- League: Liga Nacional de Básquet
- Sport: Basketball
- Duration: 15 October 2010 – 3 April 2011 (regular season) 6 April – 5 June 2011 (playoffs)
- Teams: 16
- TV partner: TyC Sports
- Season MVP: Juan Pedro Gutiérrez

2011 Liga Nacional de Básquet Playoffs
- Finals champions: Peñarol
- Runners-up: Atenas
- Finals MVP: Leonardo Gutiérrez (Peñarol)

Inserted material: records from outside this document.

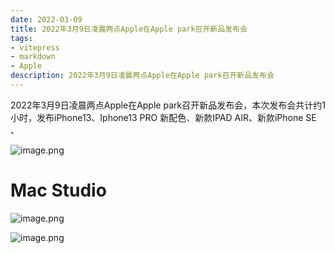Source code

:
 ```yaml
---
date: 2022-03-09
title: 2022年3月9日凌晨两点Apple在Apple park召开新品发布会
tags:
- vitepress
- markdown
- Apple
description: 2022年3月9日凌晨两点Apple在Apple park召开新品发布会
---
```

<meta name="referrer" content="no-referrer" />

2022年3月9日凌晨两点Apple在Apple park召开新品发布会，本次发布会共计约1小时，发布iPhone13、Iphone13 PRO 新配色、新款IPAD AIR、新款iPhone SE 、

![image.png](https://cdn.nlark.com/yuque/0/2022/png/25635684/1646834557156-df24c48d-7efe-4b0b-94d7-76727ce13b8e.png#clientId=u94bfd8eb-bba4-4&crop=0&crop=0&crop=1&crop=1&from=paste&height=363&id=u3714fbf4&margin=%5Bobject%20Object%5D&name=image.png&originHeight=1418&originWidth=954&originalType=binary&ratio=1&rotation=0&showTitle=false&size=780873&status=done&style=none&taskId=u802adc5c-7419-4955-a276-1624744a8d7&title=&width=244)
# 
# Mac Studio
![image.png](https://cdn.nlark.com/yuque/0/2022/png/25635684/1646834745319-0959d2ef-d8c8-4976-9f48-301c021b4945.png#clientId=u94bfd8eb-bba4-4&crop=0&crop=0&crop=1&crop=1&from=paste&height=571&id=u1ab8807d&margin=%5Bobject%20Object%5D&name=image.png&originHeight=1142&originWidth=1720&originalType=binary&ratio=1&rotation=0&showTitle=false&size=1333124&status=done&style=none&taskId=ud91dd573-d1c3-47be-af8c-942d88d4619&title=&width=860)

![image.png](https://cdn.nlark.com/yuque/0/2022/png/25635684/1646834720290-750220eb-4ded-4d39-b480-e3b6fb441bc2.png#clientId=u94bfd8eb-bba4-4&crop=0&crop=0&crop=1&crop=1&from=paste&height=636&id=u8176354c&margin=%5Bobject%20Object%5D&name=image.png&originHeight=1272&originWidth=1780&originalType=binary&ratio=1&rotation=0&showTitle=false&size=2699037&status=done&style=none&taskId=u6de502e6-0244-44ae-a09d-be0c4cf1315&title=&width=890)










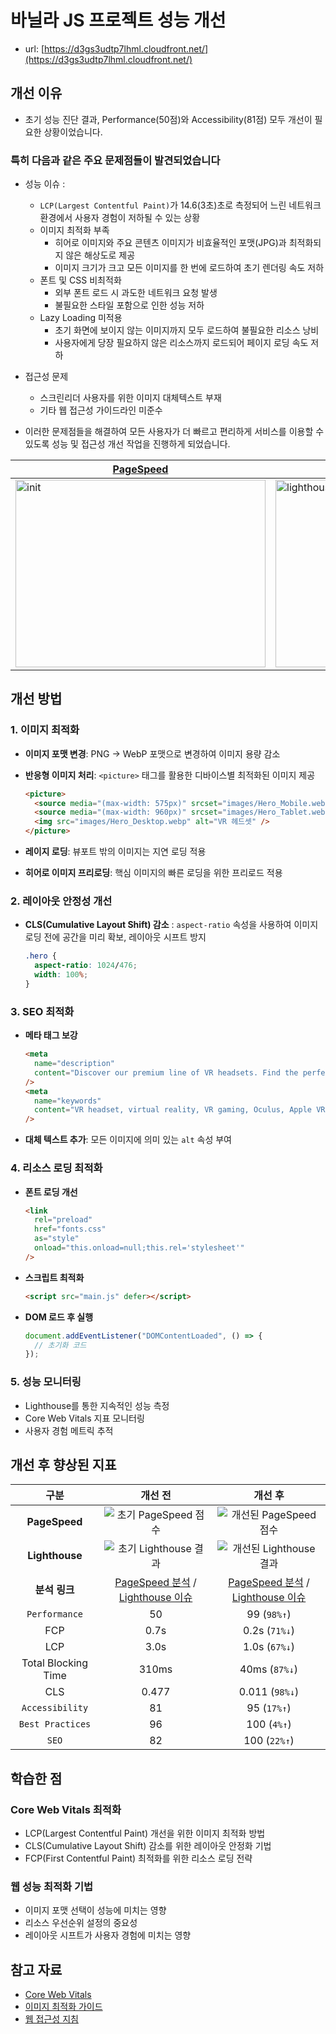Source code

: # 바닐라 JS 프로젝트 성능 개선

- url: [https://d3gs3udtp7lhml.cloudfront.net/](https://d3gs3udtp7lhml.cloudfront.net/)

## 개선 이유

- 초기 성능 진단 결과, Performance(50점)와 Accessibility(81점) 모두 개선이 필요한 상황이었습니다.

### 특히 다음과 같은 주요 문제점들이 발견되었습니다

- 성능 이슈 :
  - `LCP(Largest Contentful Paint)`가 14.6(3초)초로 측정되어 느린 네트워크 환경에서 사용자 경험이 저하될 수 있는 상황
  - 이미지 최적화 부족
    - 히어로 이미지와 주요 콘텐츠 이미지가 비효율적인 포맷(JPG)과 최적화되지 않은 해상도로 제공
    - 이미지 크기가 크고 모든 이미지를 한 번에 로드하여 초기 렌더링 속도 저하
  - 폰트 및 CSS 비최적화
    - 외부 폰트 로드 시 과도한 네트워크 요청 발생
    - 불필요한 스타일 포함으로 인한 성능 저하
  - Lazy Loading 미적용
    - 초기 화면에 보이지 않는 이미지까지 모두 로드하여 불필요한 리소스 낭비
    - 사용자에게 당장 필요하지 않은 리소스까지 로드되어 페이지 로딩 속도 저하
- 접근성 문제

  - 스크린리더 사용자를 위한 이미지 대체텍스트 부재
  - 기타 웹 접근성 가이드라인 미준수

- 이러한 문제점들을 해결하여 모든 사용자가 더 빠르고 편리하게 서비스를 이용할 수 있도록 성능 및 접근성 개선 작업을 진행하게 되었습니다.

| [PageSpeed](https://pagespeed.web.dev/analysis/https-d3gs3udtp7lhml-cloudfront-net/9m3bzso30h?form_factor=desktop)              | [Git Issue (Lighthouse)](https://github.com/borobong2/front_3rd_chapter4-2_basic/issues/1)                                                                 |
| ------------------------------------------------------------------------------------------------------------------------------- | ---------------------------------------------------------------------------------------------------------------------------------------------------------- |
| <img width="400" height="300" alt="init" src="https://github.com/user-attachments/assets/ad2f3e86-89f0-4e83-9bfb-5e7228e41539"> | <img width="400" height="300" alt="lighthouse workflow first issue" src="https://github.com/user-attachments/assets/29d17e8b-80d3-46b6-ad8e-8426f58120a8"> |

## 개선 방법

### 1. 이미지 최적화

- **이미지 포맷 변경**: PNG → WebP 포맷으로 변경하여 이미지 용량 감소
- **반응형 이미지 처리**: `<picture>` 태그를 활용한 디바이스별 최적화된 이미지 제공

  ```html
  <picture>
    <source media="(max-width: 575px)" srcset="images/Hero_Mobile.webp" />
    <source media="(max-width: 960px)" srcset="images/Hero_Tablet.webp" />
    <img src="images/Hero_Desktop.webp" alt="VR 헤드셋" />
  </picture>
  ```

- **레이지 로딩**: 뷰포트 밖의 이미지는 지연 로딩 적용
- **히어로 이미지 프리로딩**: 핵심 이미지의 빠른 로딩을 위한 프리로드 적용

### 2. 레이아웃 안정성 개선

- **CLS(Cumulative Layout Shift) 감소**
  : `aspect-ratio` 속성을 사용하여 이미지 로딩 전에 공간을 미리 확보, 레이아웃 시프트 방지
  ```css
  .hero {
    aspect-ratio: 1024/476;
    width: 100%;
  }
  ```

### 3. SEO 최적화

- **메타 태그 보강**

  ```html
  <meta
    name="description"
    content="Discover our premium line of VR headsets. Find the perfect VR device for gaming, entertainment, and professional use."
  />
  <meta
    name="keywords"
    content="VR headset, virtual reality, VR gaming, Oculus, Apple VR"
  />
  ```

- **대체 텍스트 추가**: 모든 이미지에 의미 있는 `alt` 속성 부여

### 4. 리소스 로딩 최적화

- **폰트 로딩 개선**

  ```html
  <link
    rel="preload"
    href="fonts.css"
    as="style"
    onload="this.onload=null;this.rel='stylesheet'"
  />
  ```

- **스크립트 최적화**

  ```html
  <script src="main.js" defer></script>
  ```

- **DOM 로드 후 실행**

  ```javascript
  document.addEventListener("DOMContentLoaded", () => {
    // 초기화 코드
  });
  ```

### 5. 성능 모니터링

- Lighthouse를 통한 지속적인 성능 측정
- Core Web Vitals 지표 모니터링
- 사용자 경험 메트릭 추적

## 개선 후 향상된 지표

|        구분         |                                                                                                    개선 전                                                                                                    |                                                                                                   개선 후                                                                                                    |
| :-----------------: | :-----------------------------------------------------------------------------------------------------------------------------------------------------------------------------------------------------------: | :----------------------------------------------------------------------------------------------------------------------------------------------------------------------------------------------------------: |
|    **PageSpeed**    |                                                    ![초기 PageSpeed 점수](https://github.com/user-attachments/assets/ad2f3e86-89f0-4e83-9bfb-5e7228e41539)                                                    |                                                  ![개선된 PageSpeed 점수](https://github.com/user-attachments/assets/77c0b70e-97b4-4985-8ba7-81a8fd328bd5)                                                   |
|   **Lighthouse**    |                                                   ![초기 Lighthouse 결과](https://github.com/user-attachments/assets/29d17e8b-80d3-46b6-ad8e-8426f58120a8)                                                    |                                                  ![개선된 Lighthouse 결과](https://github.com/user-attachments/assets/b75bde95-43a9-43de-b1d9-828c9ea40492)                                                  |
|    **분석 링크**    | [PageSpeed 분석](https://pagespeed.web.dev/analysis/https-d3gs3udtp7lhml-cloudfront-net/9m3bzso30h?form_factor=desktop) / [Lighthouse 이슈](https://github.com/borobong2/front_3rd_chapter4-2_basic/issues/1) | [PageSpeed 분석](https://pagespeed.web.dev/analysis/https-d3gs3udtp7lhml-cloudfront-net/t8gjb22391?form_factor=desktop) / [Lighthouse 이슈](https://github.com/soyoonJ/front_3rd_chapter4-2_basic/issues/17) |
|    `Performance`    |                                                                                                      50                                                                                                       |                                                                                                 99 (`98%↑`)                                                                                                  |
|         FCP         |                                                                                                     0.7s                                                                                                      |                                                                                                0.2s (`71%↓`)                                                                                                 |
|         LCP         |                                                                                                     3.0s                                                                                                      |                                                                                                1.0s (`67%↓`)                                                                                                 |
| Total Blocking Time |                                                                                                     310ms                                                                                                     |                                                                                                40ms (`87%↓`)                                                                                                 |
|         CLS         |                                                                                                     0.477                                                                                                     |                                                                                                0.011 (`98%↓`)                                                                                                |
|   `Accessibility`   |                                                                                                      81                                                                                                       |                                                                                                 95 (`17%↑`)                                                                                                  |
|  `Best Practices`   |                                                                                                      96                                                                                                       |                                                                                                 100 (`4%↑`)                                                                                                  |
|        `SEO`        |                                                                                                      82                                                                                                       |                                                                                                 100 (`22%↑`)                                                                                                 |

## 학습한 점

### Core Web Vitals 최적화

- LCP(Largest Contentful Paint) 개선을 위한 이미지 최적화 방법
- CLS(Cumulative Layout Shift) 감소를 위한 레이아웃 안정화 기법
- FCP(First Contentful Paint) 최적화를 위한 리소스 로딩 전략

### 웹 성능 최적화 기법

- 이미지 포맷 선택이 성능에 미치는 영향
- 리소스 우선순위 설정의 중요성
- 레이아웃 시프트가 사용자 경험에 미치는 영향

## 참고 자료

- [Core Web Vitals](https://web.dev/vitals/)
- [이미지 최적화 가이드](https://web.dev/fast/#optimize-your-images)
- [웹 접근성 지침](https://www.w3.org/WAI/standards-guidelines/wcag/)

Liga Nacional de Básquet seasons
- ← 2009–102011–12 →

= 2010–11 Liga Nacional de Básquet season =

The 2010–11 Liga Nacional de Básquet season was the 27th season of the top professional basketball league in Argentina. The regular season started on 15 October 2010. Peñarol won their third title, defeating Atenas in the finals.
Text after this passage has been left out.